In the latter case, you could quite easily unbind the subforms that are not visible, and bind them on the PageClick event. That makes a big difference in performance.
EDIT:
Also, a bit out of scope for this question, but good for every performance issue:
-did you double check that the foreign keys in the related tables are properly indexed ?
-make sure the back-end is regularly compacted.

Upvotes: 4

Tony Toews
Tony Toews

Reputation: 7882

Yes, I've doen the same thing myself in very complex forms which had about 10 or 15 tabs each with a subform. Worked for at least ten years. You had to watch for varous form level values or unbound controls which you assume start as null or zero. But once it's running smoothly it should run just fine. We had to this back in Access 97 days because Access would crash with out of memory errors after the users had opened and closed varous forms thousands of times per day.

Upvotes: 1

HansUp
HansUp

Reputation: 97101

Anyone else employed this strategy successfully or know of a good reason not to do it?

Yes, that strategy is similar to recipe #8.1 Accelerate the Load Time of Forms from the second edition of the Access Cookbook. However that recipe pre-loads a set of forms, with WindowMode:=acHidden, at database startup.

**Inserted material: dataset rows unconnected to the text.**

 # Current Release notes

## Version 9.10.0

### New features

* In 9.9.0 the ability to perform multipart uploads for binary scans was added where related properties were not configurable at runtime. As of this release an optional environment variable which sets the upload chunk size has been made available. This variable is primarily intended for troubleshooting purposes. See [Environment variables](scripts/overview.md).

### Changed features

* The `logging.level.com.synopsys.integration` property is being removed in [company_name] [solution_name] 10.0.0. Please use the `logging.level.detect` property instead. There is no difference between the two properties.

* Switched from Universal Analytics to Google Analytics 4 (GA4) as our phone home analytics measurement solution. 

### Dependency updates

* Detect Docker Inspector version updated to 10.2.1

So the tradeoff is that database startup takes longer, but subsequent form opens (for the pre-loaded forms) are comparatively fast.

The discussion for that recipe didn't mention any drawbacks for that technique. In limited use, I haven't discovered any. And since it seems to improve your users' experience, I would continue to use it.

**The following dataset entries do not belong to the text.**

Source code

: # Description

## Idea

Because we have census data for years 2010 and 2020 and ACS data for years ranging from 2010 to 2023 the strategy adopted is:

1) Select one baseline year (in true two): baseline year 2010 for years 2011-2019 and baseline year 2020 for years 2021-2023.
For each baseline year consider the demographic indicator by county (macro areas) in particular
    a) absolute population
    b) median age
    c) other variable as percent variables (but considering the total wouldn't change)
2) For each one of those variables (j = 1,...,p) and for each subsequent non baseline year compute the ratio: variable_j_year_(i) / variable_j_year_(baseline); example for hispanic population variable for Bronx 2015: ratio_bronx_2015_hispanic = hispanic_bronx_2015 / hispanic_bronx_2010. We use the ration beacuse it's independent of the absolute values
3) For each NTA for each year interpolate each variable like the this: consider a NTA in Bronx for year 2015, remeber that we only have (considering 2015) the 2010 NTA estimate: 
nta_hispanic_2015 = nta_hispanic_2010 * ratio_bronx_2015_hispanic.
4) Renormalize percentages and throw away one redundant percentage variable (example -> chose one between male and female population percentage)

Beyond that, I would take a hard look at the amount of data your forms pull from the back-end database. Limit the number of rows retrieved as the Record Sources for the main and subforms. Give the user a method to select a different record or small set of records. Also make sure you use indexing to support Record Source WHERE and ORDER BY clauses. Avoid WHERE conditions that use functions which will force a full table scan to figure out which rows to exclude from the Record Source. Similar considerations apply to combo and list boxes which use saved queries or SELECT statements as their Record Sources; if you can't limit the rows, at least make sure to optimize data retrieval.

Upvotes: 4

Lance Roberts
Lance Roberts

Reputation: 22842

Are you making sure that the data gets refreshed in an appropriate timeframe?